* **Exercise goal**
Recreate the listing that follows line for line, without pictures.
--- START ---
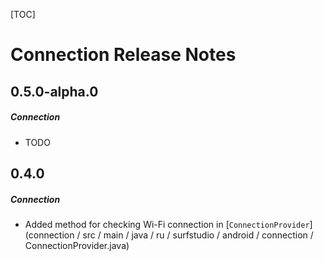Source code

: [TOC]
# Connection Release Notes
## 0.5.0-alpha.0
##### Connection
* TODO
## 0.4.0
##### Connection
* Added method for checking Wi-Fi connection in [`ConnectionProvider`] (connection / src / main / java / ru / surfstudio / android / connection / ConnectionProvider.java)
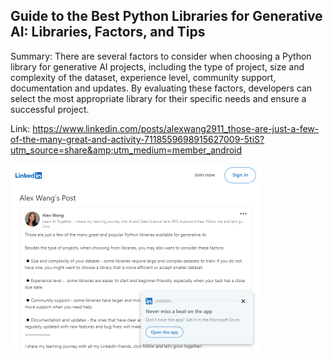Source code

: ## Guide to the Best Python Libraries for Generative AI: Libraries, Factors, and Tips
Summary: There are several factors to consider when choosing a Python library for generative AI projects, including the type of project, size and complexity of the dataset, experience level, community support, documentation and updates. By evaluating these factors, developers can select the most appropriate library for their specific needs and ensure a successful project.

Link: https://www.linkedin.com/posts/alexwang2911_those-are-just-a-few-of-the-many-great-and-activity-7118559698915627009-5tiS?utm_source=share&amp;utm_medium=member_android

<img src="/img/b56dd978-d320-491a-bb4b-0a4a8728cd23.png" width="400" />
<br/><br/>
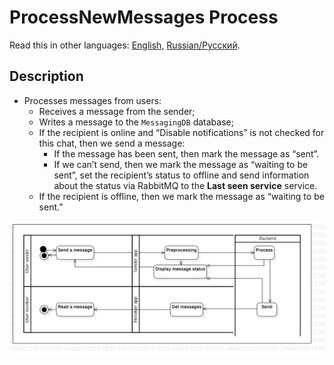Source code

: # ProcessNewMessages Process

Read this in other languages: [English](ProcessNewMessages.md), [Russian/Русский](ProcessNewMessages.ru.md).

## Description 

- Processes messages from users:
     - Receives a message from the sender;
     - Writes a message to the `MessagingDB` database;
     - If the recipient is online and “Disable notifications” is not checked for this chat, then we send a message:
         - If the message has been sent, then mark the message as “sent”.
         - If we can’t send, then we mark the message as “waiting to be sent”, set the recipient’s status to offline and send information about the status via RabbitMQ to the **Last seen service** service.
     - If the recipient is offline, then we mark the message as “waiting to be sent.”

![ProcessNewMessagesDiagram](../../../img/ActivityDiagrams/ProcessNewMessagesDiagram.png)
--- END ---
* **Response area**
Source code

: [TOC]
# Connection Release Notes
## 0.5.0-alpha.0
##### Connection
* TODO
## 0.4.0
##### Connection
* Added method for checking Wi-Fi connection in [`ConnectionProvider`] (connection / src / main / java / ru / surfstudio / android / connection / ConnectionProvider.java)
Source code

: ## Guide to the Best Python Libraries for Generative AI: Libraries, Factors, and Tips
Summary: There are several factors to consider when choosing a Python library for generative AI projects, including the type of project, size and complexity of the dataset, experience level, community support, documentation and updates. By evaluating these factors, developers can select the most appropriate library for their specific needs and ensure a successful project.

Link: https://www.linkedin.com/posts/alexwang2911_those-are-just-a-few-of-the-many-great-and-activity-7118559698915627009-5tiS?utm_source=share&amp;utm_medium=member_android

<img src="/img/b56dd978-d320-491a-bb4b-0a4a8728cd23.png" width="400" />
<br/><br/>
Source code

: # ProcessNewMessages Process

Read this in other languages: [English](ProcessNewMessages.md), [Russian/Русский](ProcessNewMessages.ru.md).

## Description 

- Processes messages from users:
     - Receives a message from the sender;
     - Writes a message to the `MessagingDB` database;
     - If the recipient is online and “Disable notifications” is not checked for this chat, then we send a message:
         - If the message has been sent, then mark the message as “sent”.
         - If we can’t send, then we mark the message as “waiting to be sent”, set the recipient’s status to offline and send information about the status via RabbitMQ to the **Last seen service** service.
     - If the recipient is offline, then we mark the message as “waiting to be sent.”

![ProcessNewMessagesDiagram](../../../img/ActivityDiagrams/ProcessNewMessagesDiagram.png)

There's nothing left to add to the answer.